We also haven’t considered the possibility of players switching races. We discussed this briefly, since the effects should generally be intuitive, and it’s unlikely to have much effect on our conclusions.

It would be interesting if we can get this model represented more rigorously. However, it is likely that in the face of the limitations in summary statistics that we have presented here, players’ interest will shift towards statistical analysis of high level play.

Myth Busting

I’m confident I’m not the only one who feels that most of the balance discussion in the SC2 community is clearly biased and thinly veiled QQ. Players often point out insignificant points or resort to ad hominem attacks and I hope this section can help to encourage community members to just outright ignore those sorts of posts, or perhaps stricter moderation in community forums.

+ Show Spoiler +

Only masters/pros should talk about balance.

+ Show Spoiler +

I am of the opinion that no player can truly talk about balance. Psychological studies have found that everybody has an inherent bias that favours themselves regardless of how unbiased they try to be. In other words, any balance suggestion by a pro will necessarily try to make his own race OP rather than to achieve objective balance, no matter how well-intentioned the pro is. This is especially true for pros, whose livelihoods depend on winning tournaments. No, they’re not bad people. This works at an unconscious level and happens to everyone.

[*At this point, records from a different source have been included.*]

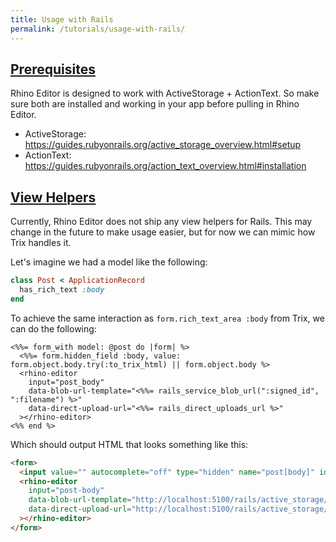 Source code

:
 ```yaml
---
title: Usage with Rails
permalink: /tutorials/usage-with-rails/
---
```


## [Prerequisites](#prerequisites)

Rhino Editor is designed to work with ActiveStorage + ActionText. So make sure both
are installed and working in your app before pulling in Rhino Editor.

- ActiveStorage: <https://guides.rubyonrails.org/active_storage_overview.html#setup>
- ActionText: <https://guides.rubyonrails.org/action_text_overview.html#installation>

## [View Helpers](#view-helpers)

Currently, Rhino Editor does not ship any view helpers for Rails. This may change in
the future to make usage easier, but for now we can mimic how Trix handles it.

Let's imagine we had a model like the following:

```rb
class Post < ApplicationRecord
  has_rich_text :body
end
```

To achieve the same interaction as `form.rich_text_area :body` from Trix,
we can do the following:

```erb
<%%= form_with model: @post do |form| %>
  <%%= form.hidden_field :body, value: form.object.body.try(:to_trix_html) || form.object.body %>
  <rhino-editor
    input="post_body"
    data-blob-url-template="<%%= rails_service_blob_url(":signed_id", ":filename") %>"
    data-direct-upload-url="<%%= rails_direct_uploads_url %>"
  ></rhino-editor>
<%% end %>
```

Which should output HTML that looks something like this:

```html
<form>
  <input value="" autocomplete="off" type="hidden" name="post[body]" id="post_body">
  <rhino-editor
    input="post-body"
    data-blob-url-template="http://localhost:5100/rails/active_storage/blobs/redirect/:signed_id/:filename"
    data-direct-upload-url="http://localhost:5100/rails/active_storage/direct_uploads"
  ></rhino-editor>
</form>
```
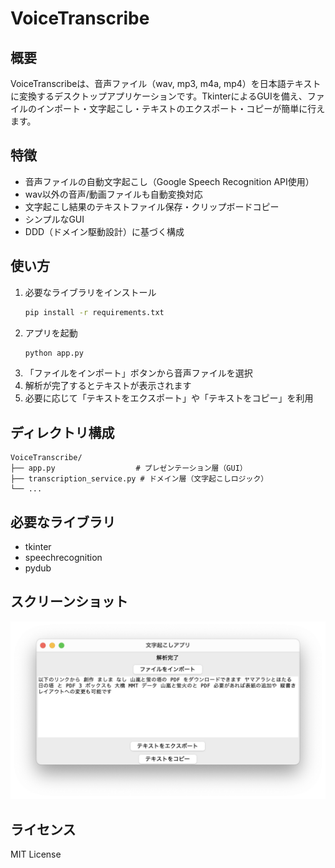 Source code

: # VoiceTranscribe

## 概要
VoiceTranscribeは、音声ファイル（wav, mp3, m4a, mp4）を日本語テキストに変換するデスクトップアプリケーションです。TkinterによるGUIを備え、ファイルのインポート・文字起こし・テキストのエクスポート・コピーが簡単に行えます。

## 特徴
- 音声ファイルの自動文字起こし（Google Speech Recognition API使用）
- wav以外の音声/動画ファイルも自動変換対応
- 文字起こし結果のテキストファイル保存・クリップボードコピー
- シンプルなGUI
- DDD（ドメイン駆動設計）に基づく構成

## 使い方
1. 必要なライブラリをインストール
   ```sh
   pip install -r requirements.txt
   ```
2. アプリを起動
   ```sh
   python app.py
   ```
3. 「ファイルをインポート」ボタンから音声ファイルを選択
4. 解析が完了するとテキストが表示されます
5. 必要に応じて「テキストをエクスポート」や「テキストをコピー」を利用

## ディレクトリ構成
```
VoiceTranscribe/
├── app.py                  # プレゼンテーション層（GUI）
├── transcription_service.py # ドメイン層（文字起こしロジック）
└── ...
```

## 必要なライブラリ
- tkinter
- speechrecognition
- pydub

## スクリーンショット

![アプリ画面](docs/image.png)

## ライセンス
MIT License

Also, just because someone is in masters doesn’t mean their arguments will be sound.

”Fixing” this mechanic will balance the game.

+ Show Spoiler +

Since Blizzard uses objective data to balance their games, if they did nerf a race as many players wish, it would result in that race becoming UP and receiving other buffs to compensate.

Personal experiences matter.

+ Show Spoiler +

We’ve all seen it.

A: TvZ is so hard!
B: Actually, TvZ is my best matchup.

They’re both right.

You need a bigger sample size.

+ Show Spoiler +

This is often used by those who have learned a bit about statistics in high school. It’s really a cheap point, and the people who use this demand sample sizes in the thousands, and once given that will still not be satisfied and demand samples in the millions. The required sample size depends on what you plan to use it for, and it also depends on the nature of the sample itself. This point is also quite meaningless but I won’t go into the details. The bottom line is, I would be interested in a statistical analysis with a sample size as low as 50 if the results were significant. You don’t need that big a sample if your point has substance. A larger sample allows you to detect smaller imbalances, though.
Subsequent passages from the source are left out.